[Input data — start]

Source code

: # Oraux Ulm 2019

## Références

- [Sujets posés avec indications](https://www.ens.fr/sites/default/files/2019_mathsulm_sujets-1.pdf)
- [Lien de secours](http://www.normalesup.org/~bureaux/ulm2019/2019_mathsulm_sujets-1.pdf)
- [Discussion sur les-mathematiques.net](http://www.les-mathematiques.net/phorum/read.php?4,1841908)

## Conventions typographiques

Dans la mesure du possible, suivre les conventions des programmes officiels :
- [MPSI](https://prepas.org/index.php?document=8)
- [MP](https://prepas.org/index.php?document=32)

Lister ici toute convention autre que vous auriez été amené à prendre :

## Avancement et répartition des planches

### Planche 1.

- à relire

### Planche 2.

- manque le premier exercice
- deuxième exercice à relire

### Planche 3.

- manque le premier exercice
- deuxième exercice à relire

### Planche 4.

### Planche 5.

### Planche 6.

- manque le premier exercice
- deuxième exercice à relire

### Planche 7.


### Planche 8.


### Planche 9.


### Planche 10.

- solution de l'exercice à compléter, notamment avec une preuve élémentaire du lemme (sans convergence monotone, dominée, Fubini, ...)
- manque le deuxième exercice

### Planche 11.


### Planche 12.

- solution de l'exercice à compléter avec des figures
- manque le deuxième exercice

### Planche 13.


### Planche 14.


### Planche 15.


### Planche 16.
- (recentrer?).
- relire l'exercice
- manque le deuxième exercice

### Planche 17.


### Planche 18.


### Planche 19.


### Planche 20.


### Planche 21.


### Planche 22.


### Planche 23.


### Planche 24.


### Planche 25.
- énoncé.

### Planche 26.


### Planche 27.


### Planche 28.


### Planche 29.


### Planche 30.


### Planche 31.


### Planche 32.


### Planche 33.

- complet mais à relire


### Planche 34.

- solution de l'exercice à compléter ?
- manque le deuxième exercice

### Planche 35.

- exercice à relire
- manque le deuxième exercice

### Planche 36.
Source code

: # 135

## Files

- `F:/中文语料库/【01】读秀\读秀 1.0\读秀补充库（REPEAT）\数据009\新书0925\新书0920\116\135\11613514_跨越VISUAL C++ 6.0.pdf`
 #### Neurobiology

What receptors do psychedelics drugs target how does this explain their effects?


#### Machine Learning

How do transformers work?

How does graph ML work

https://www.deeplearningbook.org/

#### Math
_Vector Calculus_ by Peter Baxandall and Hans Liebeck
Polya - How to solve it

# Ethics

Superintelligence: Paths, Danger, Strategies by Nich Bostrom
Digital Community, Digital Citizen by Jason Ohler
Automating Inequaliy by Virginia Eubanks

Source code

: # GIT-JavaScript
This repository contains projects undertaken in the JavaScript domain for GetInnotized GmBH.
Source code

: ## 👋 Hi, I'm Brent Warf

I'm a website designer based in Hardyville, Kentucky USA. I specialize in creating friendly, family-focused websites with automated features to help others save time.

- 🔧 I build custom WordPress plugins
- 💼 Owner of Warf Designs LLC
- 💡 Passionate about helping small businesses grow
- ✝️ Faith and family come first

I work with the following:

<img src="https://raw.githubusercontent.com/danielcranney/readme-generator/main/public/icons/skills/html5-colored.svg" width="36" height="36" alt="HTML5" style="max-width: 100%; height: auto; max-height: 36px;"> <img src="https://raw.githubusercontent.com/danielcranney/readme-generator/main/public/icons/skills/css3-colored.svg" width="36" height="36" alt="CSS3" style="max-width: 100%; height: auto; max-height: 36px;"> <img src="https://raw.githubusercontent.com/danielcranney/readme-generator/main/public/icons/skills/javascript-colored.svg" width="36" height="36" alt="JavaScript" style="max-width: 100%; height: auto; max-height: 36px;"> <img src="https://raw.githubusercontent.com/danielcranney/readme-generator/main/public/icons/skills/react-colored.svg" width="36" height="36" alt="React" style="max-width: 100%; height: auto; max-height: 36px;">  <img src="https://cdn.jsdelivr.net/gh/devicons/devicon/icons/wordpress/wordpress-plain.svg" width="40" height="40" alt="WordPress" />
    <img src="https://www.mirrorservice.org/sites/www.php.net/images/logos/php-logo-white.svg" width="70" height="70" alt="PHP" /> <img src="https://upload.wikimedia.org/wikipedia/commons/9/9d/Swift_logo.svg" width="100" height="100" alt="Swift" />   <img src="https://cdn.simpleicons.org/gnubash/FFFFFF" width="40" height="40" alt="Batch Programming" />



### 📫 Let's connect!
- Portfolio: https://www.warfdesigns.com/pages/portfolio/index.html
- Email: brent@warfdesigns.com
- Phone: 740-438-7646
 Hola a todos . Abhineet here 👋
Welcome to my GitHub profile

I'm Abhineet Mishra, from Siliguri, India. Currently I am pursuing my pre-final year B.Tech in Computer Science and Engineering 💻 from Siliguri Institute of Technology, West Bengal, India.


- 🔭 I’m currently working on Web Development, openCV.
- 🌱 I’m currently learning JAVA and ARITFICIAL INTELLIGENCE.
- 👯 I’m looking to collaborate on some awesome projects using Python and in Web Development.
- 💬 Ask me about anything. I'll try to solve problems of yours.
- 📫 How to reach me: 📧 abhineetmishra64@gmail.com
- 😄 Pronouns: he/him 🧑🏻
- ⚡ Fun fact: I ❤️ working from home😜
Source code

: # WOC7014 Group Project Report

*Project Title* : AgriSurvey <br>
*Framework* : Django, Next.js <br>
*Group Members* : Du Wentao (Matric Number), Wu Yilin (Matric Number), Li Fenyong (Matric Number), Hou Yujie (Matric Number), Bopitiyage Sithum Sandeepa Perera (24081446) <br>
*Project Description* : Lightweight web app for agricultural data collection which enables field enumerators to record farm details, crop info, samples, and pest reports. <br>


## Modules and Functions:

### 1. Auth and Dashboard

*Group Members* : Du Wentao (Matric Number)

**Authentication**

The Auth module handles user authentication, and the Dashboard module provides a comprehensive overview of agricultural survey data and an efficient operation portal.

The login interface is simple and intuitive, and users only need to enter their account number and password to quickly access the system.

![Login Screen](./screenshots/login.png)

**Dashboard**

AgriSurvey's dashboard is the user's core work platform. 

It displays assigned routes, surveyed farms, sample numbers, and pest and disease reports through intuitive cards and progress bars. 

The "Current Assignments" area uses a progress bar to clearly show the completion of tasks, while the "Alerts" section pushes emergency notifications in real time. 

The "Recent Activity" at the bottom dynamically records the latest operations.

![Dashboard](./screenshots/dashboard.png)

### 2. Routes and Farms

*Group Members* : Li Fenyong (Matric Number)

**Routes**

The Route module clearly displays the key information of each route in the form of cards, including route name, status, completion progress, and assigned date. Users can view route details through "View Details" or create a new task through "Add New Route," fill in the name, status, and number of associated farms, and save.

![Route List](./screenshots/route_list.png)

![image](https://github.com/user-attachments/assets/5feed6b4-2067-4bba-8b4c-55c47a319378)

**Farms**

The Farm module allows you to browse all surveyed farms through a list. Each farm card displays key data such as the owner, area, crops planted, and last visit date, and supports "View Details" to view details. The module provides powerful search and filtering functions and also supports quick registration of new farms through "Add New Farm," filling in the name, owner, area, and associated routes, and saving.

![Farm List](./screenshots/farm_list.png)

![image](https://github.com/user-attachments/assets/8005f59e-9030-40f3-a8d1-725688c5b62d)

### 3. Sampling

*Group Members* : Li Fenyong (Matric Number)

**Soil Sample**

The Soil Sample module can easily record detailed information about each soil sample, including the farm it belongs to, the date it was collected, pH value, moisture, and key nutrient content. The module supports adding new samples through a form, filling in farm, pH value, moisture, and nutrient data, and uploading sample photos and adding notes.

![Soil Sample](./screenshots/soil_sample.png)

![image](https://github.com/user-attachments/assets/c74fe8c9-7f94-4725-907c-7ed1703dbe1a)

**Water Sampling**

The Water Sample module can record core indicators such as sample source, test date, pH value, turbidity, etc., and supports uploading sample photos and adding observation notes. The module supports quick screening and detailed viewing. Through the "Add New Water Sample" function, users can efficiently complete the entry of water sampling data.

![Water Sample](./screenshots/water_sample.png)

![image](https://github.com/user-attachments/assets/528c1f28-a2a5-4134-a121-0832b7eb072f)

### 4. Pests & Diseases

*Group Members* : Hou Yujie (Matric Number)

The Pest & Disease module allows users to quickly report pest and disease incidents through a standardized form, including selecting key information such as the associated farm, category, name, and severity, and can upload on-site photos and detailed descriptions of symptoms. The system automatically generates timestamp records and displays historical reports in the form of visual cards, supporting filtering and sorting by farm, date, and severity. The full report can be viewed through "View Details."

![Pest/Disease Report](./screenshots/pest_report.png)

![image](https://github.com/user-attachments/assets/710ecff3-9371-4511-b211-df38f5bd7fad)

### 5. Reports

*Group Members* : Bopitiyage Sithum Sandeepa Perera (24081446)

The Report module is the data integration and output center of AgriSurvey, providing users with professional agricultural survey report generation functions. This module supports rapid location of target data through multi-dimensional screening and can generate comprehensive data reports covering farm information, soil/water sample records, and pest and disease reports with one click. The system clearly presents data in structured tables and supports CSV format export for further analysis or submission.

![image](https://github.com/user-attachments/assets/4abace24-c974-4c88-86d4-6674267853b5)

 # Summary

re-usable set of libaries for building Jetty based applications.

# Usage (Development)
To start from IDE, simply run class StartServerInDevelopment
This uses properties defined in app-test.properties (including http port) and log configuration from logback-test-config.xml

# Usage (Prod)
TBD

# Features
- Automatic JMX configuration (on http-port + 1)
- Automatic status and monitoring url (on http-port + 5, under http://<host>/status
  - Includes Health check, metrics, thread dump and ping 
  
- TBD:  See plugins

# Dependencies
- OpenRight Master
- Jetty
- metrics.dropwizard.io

[Input data — finish]

[What you should do]:
Give back, unchanged, the run of lines in the listing above that begins at the line containing "### Planche 10." and ends at the line containing "### Planche 15.", both included.

[Task output]:
### Planche 10.

- solution de l'exercice à compléter, notamment avec une preuve élémentaire du lemme (sans convergence monotone, dominée, Fubini, ...)
- manque le deuxième exercice

### Planche 11.


### Planche 12.

- solution de l'exercice à compléter avec des figures
- manque le deuxième exercice

### Planche 13.


### Planche 14.


### Planche 15.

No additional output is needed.